While Thanksgiving is a special holiday for family and friends, it does pose some dangers to your pets. Avoid feeding them foods that they may make them sick, and keep them safe when hosting a party or traveling. Learn more tips to make Thanksgiving enjoyable for your pets below.
If you’re hosting a party:
Lock scared pets in a room or crate. Some pets can get upset or stressed by the higher noise and activity levels. When visitors arrive, put your pet in a safe room or a crate with his or her favorite toy. This reduces the emotional toll on your pet and keeps your visitors safe.
Be careful at doors. If your pet is comfortable around visitors, it’s still important to keep a close eye on him or her, especially at entrances. Your pet may still get scared, and once an exit door is opened, he or she may break out and get lost. Give your pet toys and treats to reward good behavior.
Keep pets safe from decorations. Candles and holiday displays can draw your pet’s attention. Always supervise lit candles and never allow your pet to get too close to them to keep your pet safe from fire. Also, keep pine cones, needles, and other decorations away from your pet’s sight as they can harm your pet if ingested.
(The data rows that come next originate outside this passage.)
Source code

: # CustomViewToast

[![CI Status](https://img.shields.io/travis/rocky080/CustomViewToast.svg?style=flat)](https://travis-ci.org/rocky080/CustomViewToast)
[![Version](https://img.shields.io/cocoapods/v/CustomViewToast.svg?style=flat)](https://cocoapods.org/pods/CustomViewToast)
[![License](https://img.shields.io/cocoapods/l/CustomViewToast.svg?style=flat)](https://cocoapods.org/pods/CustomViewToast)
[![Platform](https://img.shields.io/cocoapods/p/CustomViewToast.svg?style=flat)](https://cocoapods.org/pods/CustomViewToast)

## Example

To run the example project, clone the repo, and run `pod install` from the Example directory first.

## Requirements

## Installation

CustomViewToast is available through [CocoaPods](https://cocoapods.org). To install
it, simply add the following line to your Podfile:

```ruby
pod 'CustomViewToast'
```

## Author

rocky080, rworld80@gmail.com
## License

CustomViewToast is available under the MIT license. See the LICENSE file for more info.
Check tags and microchips. Whether you’re hosting a party or traveling, make sure your pet wears a collar with an updated ID tag. You can also microchip your pet (an implant under your pet’s skin). This helps to quickly find your pet in case it gets lost.
If you’re traveling:
If you’re leaving town without your pet, make sure it is well taken care of. Use a pet sitter or take him or her to a boarding facility. Leaving pets alone for days is not a good idea as water bowls can spill and accidents can happen.
Planning to travel with your pet across state lines or international borders? Your pet will need a health certificate from your veterinarian. Learn the pet travel laws for the states you will visit or pass through.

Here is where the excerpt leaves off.